Groundwater resources are unevenly distributed in Africa. The largest groundwater volumes are found in the large sedimentary aquifers in the North African countries of Libya, Algeria, Egypt and Sudan (see Box 1.3). Crystalline basement rocks have the lowest yields, generally less than 0.5 L s⁻¹, though a significant minority of areas has yields that are in excess of 1 L s⁻¹. Highest borehole yields (>20 L s⁻¹) can be found in thick sedimentary aquifers, particularly in unconsolidated or poorly consolidated sediments. Depth to groundwater (Plate 1.7) is another important factor controlling accessibility and cost of developing groundwater resources. Water levels deeper than 50 m are not easily accessible by a hand pump. At depths >100 m, the cost of borehole drilling increases significantly due to the requirement for more advanced drilling equipment.

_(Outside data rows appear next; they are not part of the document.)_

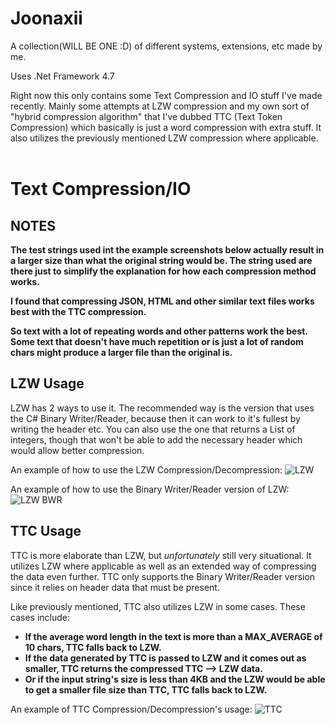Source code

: # Joonaxii
A collection(WILL BE ONE :D) of different systems, extensions, etc made by me.

Uses .Net Framework 4.7


Right now this only contains some Text Compression and IO stuff I've made recently. Mainly some attempts at LZW compression and my own sort of "hybrid compression algorithm" that I've dubbed TTC (Text Token Compression) which basically is just a word compression with extra stuff. It also utilizes the previously mentioned LZW compression where applicable.
<br></br>

# Text Compression/IO

## NOTES
<b>The test strings used int the example screenshots below actually result in a larger size than what the original string would be. The string used are there just to simplify the explanation for how each compression method works.</b>

<b>I found that compressing JSON, HTML and other similar text files works best with the TTC compression. 

So text with a lot of repeating words and other patterns work the best.  Some text that doesn't have much repetition or is just a lot of random chars might produce a larger file than the original is.</b>

## LZW Usage
LZW has 2 ways to use it. The recommended way is the version that uses the C# Binary Writer/Reader, because then it can work to it's fullest by writing the header etc. You can also use the one that returns a List of integers, though that won't be able to add the necessary header which would allow better compression.

An example of how to use the LZW Compression/Decompression:
 ![LZW](https://user-images.githubusercontent.com/22519240/121463097-19ddd300-c9ba-11eb-80f7-762a380abc00.png)

An example of how to use the Binary Writer/Reader version of LZW:
 ![LZW BWR](https://user-images.githubusercontent.com/22519240/121467612-0afb1e80-c9c2-11eb-906d-36b544ea0c76.png)


## TTC Usage
TTC is more elaborate than LZW, but *unfortunately* still very situational. It utilizes LZW where applicable as well as an extended way of compressing the data even further.
TTC only supports the Binary Writer/Reader version since it relies on header data that must be present. 

Like previously mentioned, TTC also utilizes LZW in some cases. 
These cases include: 
   * **If the average word length in the text is more than a MAX_AVERAGE of 10 chars, TTC falls back to LZW.**
   * **If the data generated by TTC is passed to LZW and it comes out as smaller, TTC returns the compressed TTC --> LZW data.**
   * **Or if the input string's size is less than 4KB and the LZW would be able to get a smaller file size than TTC, TTC falls back to LZW.**

An example of TTC Compression/Decompression's usage:
![TTC](https://user-images.githubusercontent.com/22519240/121468581-b5c00c80-c9c3-11eb-8a5f-c7e919c6dde4.png)
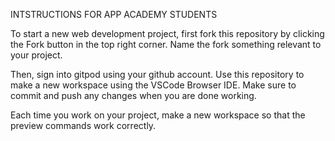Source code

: INTSTRUCTIONS FOR APP ACADEMY STUDENTS

To start a new web development project, first fork this repository by clicking the Fork button in the top right corner. Name the fork something relevant to your project. 

Then, sign into gitpod using your github account. Use this repository to make a new workspace using the VSCode Browser IDE. Make sure to commit and push any changes when you are done working. 

Each time you work on your project, make a new workspace so that the preview commands work correctly. 
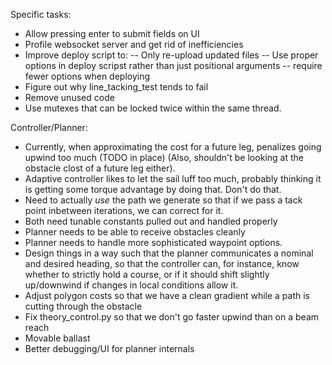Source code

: Specific tasks:
 - Allow pressing enter to submit fields on UI
 - Profile websocket server and get rid of inefficiencies
 - Improve deploy script to:
 -- Only re-upload updated files
 -- Use proper options in deploy scripst rather than just positional arguments
 -- require fewer options when deploying
 - Figure out why line_tacking_test tends to fail
 - Remove unused code
 - Use mutexes that can be locked twice within the same thread.

Controller/Planner:
 - Currently, when approximating the cost for a future leg, penalizes going upwind too much (TODO in place)
    (Also, shouldn't be looking at the obstacle clost of a future leg either).
 - Adaptive controller likes to let the sail luff too much, probably thinking it is getting some
   torque advantage by doing that. Don't do that.
 - Need to actually *use* the path we generate so that if we pass a
   tack point inbetween iterations, we can correct for it.
 - Both need tunable constants pulled out and handled properly
 - Planner needs to be able to receive obstacles cleanly
 - Planner needs to handle more sophisticated waypoint options.
 - Design things in a way such that the planner communicates a nominal
   and desired heading, so that the controller can, for instance, know
   whether to strictly hold a course, or if it should shift slightly
   up/downwind if changes in local conditions allow it.
 - Adjust polygon costs so that we have a clean gradient while a path is cutting through the obstacle
 - Fix theory_control.py so that we don't go faster upwind than on a beam reach
 - Movable ballast
 - Better debugging/UI for planner internals

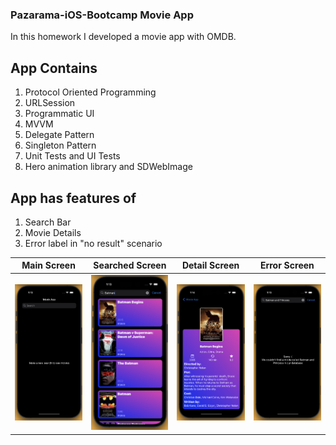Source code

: ### Pazarama-iOS-Bootcamp Movie App
In this homework I developed a movie app with OMDB.

## App Contains
1. Protocol Oriented Programming
2. URLSession
3. Programmatic UI
4. MVVM
5. Delegate Pattern
6. Singleton Pattern
7. Unit Tests and UI Tests
8. Hero animation library and SDWebImage

## App has features of
1. Search Bar
2. Movie Details
3. Error label in "no result" scenario

| Main Screen | Searched Screen | Detail Screen | Error Screen |
| ----------- | --------------- | ------------- | ------------ |
| ![Main Screen](https://github.com/ekenozlu/Pazarama-iOS-Homeworks/blob/main/Pazarama-MovieApp/GitImages/screen1.png "Main Screen") | ![Searched Screen](https://github.com/ekenozlu/Pazarama-iOS-Homeworks/blob/main/Pazarama-MovieApp/GitImages/screen2.png "Searched Screen") | ![Detail Screen](https://github.com/ekenozlu/Pazarama-iOS-Homeworks/blob/main/Pazarama-MovieApp/GitImages/screen3.png "Detail Screen") | ![Error Screen](https://github.com/ekenozlu/Pazarama-iOS-Homeworks/blob/main/Pazarama-MovieApp/GitImages/screen4.png "Error Screen") |
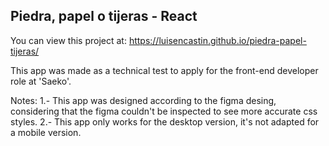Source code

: ## Piedra, papel o tijeras - React

You can view this project at: https://luisencastin.github.io/piedra-papel-tijeras/

This app was made as a technical test to apply for the front-end developer role at 'Saeko'.

Notes: 
1.- This app was designed according to the figma desing, considering that the figma couldn't be inspected to see more accurate css styles.
2.- This app only works for the desktop version, it's not adapted for a mobile version.
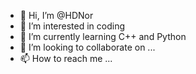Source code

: - 👋 Hi, I’m @HDNor
- 👀 I’m interested in coding
- 🌱 I’m currently learning C++ and Python
- 💞️ I’m looking to collaborate on ...
- 📫 How to reach me ...

<!---
HDNor/HDNor is a ✨ special ✨ repository because its `README.md` (this file) appears on your GitHub profile.
You can click the Preview link to take a look at your changes.
--->
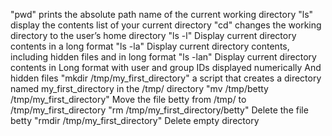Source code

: "pwd" prints the absolute path name of the current working directory
"ls" display the contents list of your current directory
"cd" changes the working directory to the user’s home directory
"ls -l" Display current directory contents in a long format
"ls -la" Display current directory contents, including hidden files and in long format
"ls -lan" Display current directory contents in Long format with user and group IDs displayed numerically And hidden files
"mkdir /tmp/my_first_directory"  a script that creates a directory named my_first_directory in the /tmp/ directory
"mv /tmp/betty /tmp/my_first_directory" Move the file betty from /tmp/ to /tmp/my_first_directory
"rm /tmp/my_first_directory/betty" Delete the file betty
"rmdir /tmp/my_first_directory" Delete empty directory
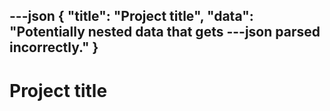 ---json
{
  "title": "Project title",
  "data": "Potentially nested data that gets ---json parsed incorrectly."
}
---

# Project title
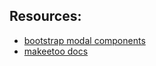 ## Resources: 

- [bootstrap modal components](https://getbootstrap.com/docs/4.5/components/modal/#modal-components)
- [makeetoo docs](https://forms.maakeetoo.com/docs/)
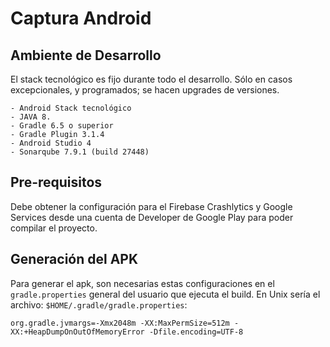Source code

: # Captura Android

## Ambiente de Desarrollo

El stack tecnológico es fijo durante todo el desarrollo. Sólo en casos excepcionales, y programados; se hacen upgrades de versiones.

    - Android Stack tecnológico
    - JAVA 8.
    - Gradle 6.5 o superior
    - Gradle Plugin 3.1.4
    - Android Studio 4
    - Sonarqube 7.9.1 (build 27448)

## Pre-requisitos

Debe obtener la configuración para el Firebase Crashlytics y Google Services desde una cuenta de Developer de Google Play para poder compilar el proyecto. 

## Generación del APK

Para generar el apk, son necesarias estas configuraciones en el `gradle.properties` general del usuario que ejecuta el build. En Unix sería el archivo: `$HOME/.gradle/gradle.properties`:

    org.gradle.jvmargs=-Xmx2048m -XX:MaxPermSize=512m -XX:+HeapDumpOnOutOfMemoryError -Dfile.encoding=UTF-8
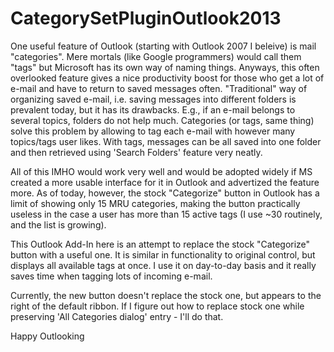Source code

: CategorySetPluginOutlook2013
============================

One useful feature of Outlook (starting with Outlook 2007 I beleive) is mail "categories". Mere mortals (like Google programmers) would call them "tags" but Microsoft has its own way of naming things. Anyways, this often overlooked feature gives a nice productivity boost for those who get a lot of e-mail and have to return to saved messages often. "Traditional" way of organizing saved e-mail, i.e. saving messages into different folders is prevalent today, but it has its drawbacks. E.g., if an e-mail belongs to several topics, folders do not help much. Categories (or tags, same thing) solve this problem by allowing to tag each e-mail with however many topics/tags user likes. With tags, messages can be all saved into one folder and then retrieved using 'Search Folders' feature very neatly.

All of this IMHO would work very well and would be adopted widely if MS created a more usable interface for it in Outlook and advertized the feature more. As of today, however, the stock "Categorize" button in Outlook has a limit of showing only 15 MRU categories, making the button practically useless in the case a user has more than 15 active tags (I use ~30 routinely, and the list is growing).

This Outlook Add-In here is an attempt to replace the stock "Categorize" button with a useful one. It is similar in functionality to original control, but displays all available tags at once. I use it on day-to-day basis and it really saves time when tagging lots of incoming e-mail.

Currently, the new button doesn't replace the stock one, but appears to the right of the default ribbon. If I figure out how to replace stock one while preserving 'All Categories dialog' entry - I'll do that.

Happy Outlooking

The aquifer productivity map (Plate 1.8) shows that for many African countries, appropriately sited and constructed boreholes will be able to sustain community hand pumps (yields of 0.1–0.3 L s⁻¹) and, for most of the populated areas of Africa, groundwater levels are likely to be sufficiently shallow to be accessed using a hand pump. The majority of large groundwater stores in the sedimentary basins which can accommodate high yielding boreholes are in northern Africa. These are often far from population centres and have deep water levels and are therefore costly to develop. Away from the large sedimentary aquifers, the potential for borehole yields exceeding 5 L s⁻¹ is not widespread, though higher yielding boreholes may be successful in some areas if accompanied by detailed hydrogeological investigation. The potential for intermediate boreholes yields of 0.5–5 L s⁻¹, which could be suitable for small‐scale household and community irrigation, or multiple‐use water supply systems, is much higher, but will again require effective hydrogeological investigation and borehole siting. According to MacDonald et al. (2012), strategies for increasing the use of groundwater throughout Africa for irrigation and urban water supplies should not be based on the widespread expectation of high‐yielding boreholes but recognize that high borehole yields may occasionally be realized where a detailed knowledge of the local groundwater conditions has been developed.

Of particular focus, the population of sub‐Saharan Africa is currently about 1 billion, and is predicted to double by 2050, whereas the region’s climate is predicted to become drier during the same period (Healy 2019). Groundwater in sub‐Saharan Africa supports livelihoods and poverty alleviation and maintains vital ecosystems, owing to its widespread availability, generally high quality and intrinsic ability to buffer the impacts of episodic drought and pronounced climate variability that characterize this region (Cuthbert et al. 2019). Therefore, it is impotent to understand the renewability of groundwater under present and future climatic conditions. The sustainability of groundwater in sub‐Saharan Africa in response to future climate variability depends critically on the relationship between precipitation and recharge. Cuthbert et al. (2019) presented an analysis of multi‐decadal groundwater hydrographs across sub‐Saharan Africa and showed that levels of aridity determine the recharge processes, whereas the local groundwater conditions influence the type and sensitivity of precipitation‐recharge relationships. Cuthbert et al. (2019) found that intense precipitation events, even during years of lower overall precipitation, can produce years with the largest recharge in some dry subtropical locations, and so challenging the general consensus of decreasing water resources in such regions under climate change.